Livestock facial recognition tech Stoktake getting popular
Dr Phillip Zada, the founder of the livestock facial recognition platform Stoktake, knew his platform would have global appeal. Since launching earlier this year, he has fielded many enquiries, mainly from African and South American countries.
Stoktake works by taking a photo of the animal’s face - currently cattle - on a smartphone or tablet, uploading it to Stoktake’s proprietary AI and machine learning cloud platform, which produces a profile of the animal, which is then securely stored with the owner's profile.
“Last night I was on a call with government officials from an African country; the night before a farmer’s association which works between Argentina and Brazil. When we were developing the technology, we knew it would have global use. The level of enquiry proves that,” says Dr Zada.
“The identification algorithm profiles an animal in a way that produces the same outcome, as unique as fingerprints on humans. It has an average accuracy of over 99.65% based on the 500 cattle images we have tested. Our intention is to test another 150,000 images in the coming months across the world.”

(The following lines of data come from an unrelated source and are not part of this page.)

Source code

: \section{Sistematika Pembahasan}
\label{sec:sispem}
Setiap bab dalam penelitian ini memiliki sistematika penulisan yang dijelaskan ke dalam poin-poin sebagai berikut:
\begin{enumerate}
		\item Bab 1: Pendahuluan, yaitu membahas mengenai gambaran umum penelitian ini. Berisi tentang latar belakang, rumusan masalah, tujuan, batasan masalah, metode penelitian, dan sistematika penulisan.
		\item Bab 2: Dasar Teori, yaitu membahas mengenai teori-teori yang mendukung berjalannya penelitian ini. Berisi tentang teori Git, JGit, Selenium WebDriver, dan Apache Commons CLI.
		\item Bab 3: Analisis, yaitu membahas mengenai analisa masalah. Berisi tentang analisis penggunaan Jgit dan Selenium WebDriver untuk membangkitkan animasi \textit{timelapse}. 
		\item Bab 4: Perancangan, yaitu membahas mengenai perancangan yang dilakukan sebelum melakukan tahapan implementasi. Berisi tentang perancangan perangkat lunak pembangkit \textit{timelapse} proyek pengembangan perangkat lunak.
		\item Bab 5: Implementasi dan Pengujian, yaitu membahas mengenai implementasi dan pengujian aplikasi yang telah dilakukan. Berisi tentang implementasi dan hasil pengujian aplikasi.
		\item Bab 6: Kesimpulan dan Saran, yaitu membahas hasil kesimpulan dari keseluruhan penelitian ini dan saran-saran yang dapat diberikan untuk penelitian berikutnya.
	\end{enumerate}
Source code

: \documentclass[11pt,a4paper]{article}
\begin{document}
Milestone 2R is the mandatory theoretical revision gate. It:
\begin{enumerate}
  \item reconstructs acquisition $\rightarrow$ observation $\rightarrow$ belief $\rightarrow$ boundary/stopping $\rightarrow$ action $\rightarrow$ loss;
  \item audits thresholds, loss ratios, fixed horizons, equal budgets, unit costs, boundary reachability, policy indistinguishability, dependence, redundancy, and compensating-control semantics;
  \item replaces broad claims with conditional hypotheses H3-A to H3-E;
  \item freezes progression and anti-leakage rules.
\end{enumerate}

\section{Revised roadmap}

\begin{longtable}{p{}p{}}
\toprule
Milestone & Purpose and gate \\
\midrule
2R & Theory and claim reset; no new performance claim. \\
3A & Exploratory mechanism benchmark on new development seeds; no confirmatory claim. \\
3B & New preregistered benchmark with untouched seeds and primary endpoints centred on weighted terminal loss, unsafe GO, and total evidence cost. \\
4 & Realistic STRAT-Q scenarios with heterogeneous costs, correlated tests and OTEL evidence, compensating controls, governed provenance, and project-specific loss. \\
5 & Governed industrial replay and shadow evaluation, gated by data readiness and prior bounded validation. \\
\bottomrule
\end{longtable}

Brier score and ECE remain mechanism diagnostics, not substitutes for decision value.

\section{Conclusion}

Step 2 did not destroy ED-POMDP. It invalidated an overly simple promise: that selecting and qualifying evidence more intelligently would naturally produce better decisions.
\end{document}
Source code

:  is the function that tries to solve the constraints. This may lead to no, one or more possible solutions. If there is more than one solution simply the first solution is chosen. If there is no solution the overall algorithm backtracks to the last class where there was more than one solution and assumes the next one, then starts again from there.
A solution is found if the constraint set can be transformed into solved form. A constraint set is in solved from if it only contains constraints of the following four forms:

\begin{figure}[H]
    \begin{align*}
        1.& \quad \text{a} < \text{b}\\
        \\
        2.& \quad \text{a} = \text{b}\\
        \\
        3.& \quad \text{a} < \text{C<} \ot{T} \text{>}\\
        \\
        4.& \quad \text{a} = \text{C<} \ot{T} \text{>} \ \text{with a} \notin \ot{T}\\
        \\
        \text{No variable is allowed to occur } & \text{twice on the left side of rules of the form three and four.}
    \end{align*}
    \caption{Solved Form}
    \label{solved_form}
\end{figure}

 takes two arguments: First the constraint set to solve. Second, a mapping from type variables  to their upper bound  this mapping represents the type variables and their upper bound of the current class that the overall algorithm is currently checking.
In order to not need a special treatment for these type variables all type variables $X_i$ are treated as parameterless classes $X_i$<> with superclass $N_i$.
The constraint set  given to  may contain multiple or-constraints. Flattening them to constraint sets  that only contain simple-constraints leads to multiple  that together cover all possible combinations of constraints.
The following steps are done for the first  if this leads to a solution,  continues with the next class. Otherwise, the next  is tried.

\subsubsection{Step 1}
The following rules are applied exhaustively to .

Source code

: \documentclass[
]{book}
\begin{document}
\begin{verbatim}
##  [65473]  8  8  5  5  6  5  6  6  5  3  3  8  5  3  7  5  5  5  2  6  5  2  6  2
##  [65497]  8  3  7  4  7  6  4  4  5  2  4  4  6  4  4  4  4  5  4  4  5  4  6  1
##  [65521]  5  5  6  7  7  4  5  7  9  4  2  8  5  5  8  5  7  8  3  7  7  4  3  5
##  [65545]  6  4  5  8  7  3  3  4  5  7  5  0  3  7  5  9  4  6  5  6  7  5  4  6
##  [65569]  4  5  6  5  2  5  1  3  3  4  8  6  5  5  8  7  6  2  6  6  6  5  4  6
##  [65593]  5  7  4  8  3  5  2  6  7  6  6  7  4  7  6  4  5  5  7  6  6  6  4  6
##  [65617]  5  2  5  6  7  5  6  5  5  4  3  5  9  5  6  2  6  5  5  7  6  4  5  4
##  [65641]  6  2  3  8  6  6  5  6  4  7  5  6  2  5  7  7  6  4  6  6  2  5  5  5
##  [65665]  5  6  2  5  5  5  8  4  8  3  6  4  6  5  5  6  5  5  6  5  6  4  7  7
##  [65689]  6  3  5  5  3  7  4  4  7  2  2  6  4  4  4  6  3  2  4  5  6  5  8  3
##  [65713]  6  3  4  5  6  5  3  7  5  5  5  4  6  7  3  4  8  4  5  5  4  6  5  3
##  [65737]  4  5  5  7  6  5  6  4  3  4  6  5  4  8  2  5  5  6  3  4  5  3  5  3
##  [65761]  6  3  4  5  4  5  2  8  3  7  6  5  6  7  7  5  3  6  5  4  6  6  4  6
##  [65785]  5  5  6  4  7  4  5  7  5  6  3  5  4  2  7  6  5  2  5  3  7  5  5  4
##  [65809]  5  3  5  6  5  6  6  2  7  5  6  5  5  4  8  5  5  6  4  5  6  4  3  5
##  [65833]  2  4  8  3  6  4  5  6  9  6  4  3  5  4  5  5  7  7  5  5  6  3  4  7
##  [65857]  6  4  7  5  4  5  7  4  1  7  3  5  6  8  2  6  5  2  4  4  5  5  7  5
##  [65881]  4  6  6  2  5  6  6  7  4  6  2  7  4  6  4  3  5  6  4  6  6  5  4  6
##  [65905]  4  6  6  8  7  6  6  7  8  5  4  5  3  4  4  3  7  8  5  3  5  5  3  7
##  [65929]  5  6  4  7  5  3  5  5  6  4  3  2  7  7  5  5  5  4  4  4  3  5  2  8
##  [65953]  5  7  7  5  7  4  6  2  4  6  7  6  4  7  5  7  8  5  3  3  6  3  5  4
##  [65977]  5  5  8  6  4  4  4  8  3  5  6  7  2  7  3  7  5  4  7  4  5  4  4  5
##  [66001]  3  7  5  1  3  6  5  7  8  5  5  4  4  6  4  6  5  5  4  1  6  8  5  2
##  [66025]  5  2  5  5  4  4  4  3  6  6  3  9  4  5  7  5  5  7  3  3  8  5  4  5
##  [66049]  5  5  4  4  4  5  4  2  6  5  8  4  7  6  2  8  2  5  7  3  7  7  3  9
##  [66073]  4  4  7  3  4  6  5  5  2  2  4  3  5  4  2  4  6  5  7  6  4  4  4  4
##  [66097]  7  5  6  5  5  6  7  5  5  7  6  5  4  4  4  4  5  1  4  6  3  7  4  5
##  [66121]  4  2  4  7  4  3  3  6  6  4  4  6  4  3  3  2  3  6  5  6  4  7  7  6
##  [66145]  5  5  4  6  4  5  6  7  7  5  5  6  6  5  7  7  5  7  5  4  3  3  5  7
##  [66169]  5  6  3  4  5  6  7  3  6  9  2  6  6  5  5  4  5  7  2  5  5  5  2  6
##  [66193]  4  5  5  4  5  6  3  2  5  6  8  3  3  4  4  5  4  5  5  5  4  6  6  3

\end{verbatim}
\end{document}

Dr Zada adds he developed the software to battle livestock theft, particularly cattle rustling, which, according to reports, 5% of Australian cattle are reported lost or stolen annually.
“We believe the figure is significantly higher because many farmers would not know their animals might be missing, or do not bother reporting the theft, as little can be done once it has happened. It is also a nightmare for law enforcement to track down stolen animals, as they are often quickly transferred interstate.”
The Stoktake app is also now free for farmers to begin cataloguing their herds, with a verification app under development for intended use by law enforcement, sales yards and other stakeholders.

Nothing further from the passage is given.